* [Task material]
##############################

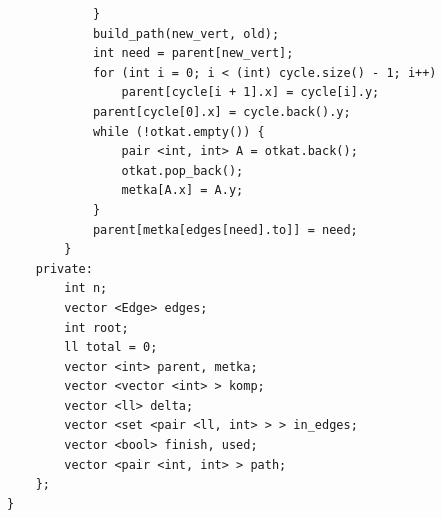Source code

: \documentclass[10pt, portrait,letterpaper]{article}
\begin{document}
\begin{verbatim}
            }
            build_path(new_vert, old);
            int need = parent[new_vert];
            for (int i = 0; i < (int) cycle.size() - 1; i++)
                parent[cycle[i + 1].x] = cycle[i].y;
            parent[cycle[0].x] = cycle.back().y;
            while (!otkat.empty()) {
                pair <int, int> A = otkat.back();
                otkat.pop_back();
                metka[A.x] = A.y;
            }
            parent[metka[edges[need].to]] = need;
        }
    private:
        int n;
        vector <Edge> edges;
        int root;
        ll total = 0;
        vector <int> parent, metka;
        vector <vector <int> > komp;
        vector <ll> delta;
        vector <set <pair <ll, int> > > in_edges;
        vector <bool> finish, used;
        vector <pair <int, int> > path;
    };
}
\end{verbatim}
\end{document}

##############################

* [Exercise prompt]
Pictures stay out; everything else in the listing above is to be repeated exactly.

* [Problem solution]
Source code

: \documentclass[10pt, portrait,letterpaper]{article}
\begin{document}
\begin{verbatim}
            }
            build_path(new_vert, old);
            int need = parent[new_vert];
            for (int i = 0; i < (int) cycle.size() - 1; i++)
                parent[cycle[i + 1].x] = cycle[i].y;
            parent[cycle[0].x] = cycle.back().y;
            while (!otkat.empty()) {
                pair <int, int> A = otkat.back();
                otkat.pop_back();
                metka[A.x] = A.y;
            }
            parent[metka[edges[need].to]] = need;
        }
    private:
        int n;
        vector <Edge> edges;
        int root;
        ll total = 0;
        vector <int> parent, metka;
        vector <vector <int> > komp;
        vector <ll> delta;
        vector <set <pair <ll, int> > > in_edges;
        vector <bool> finish, used;
        vector <pair <int, int> > path;
    };
}
\end{verbatim}
\end{document}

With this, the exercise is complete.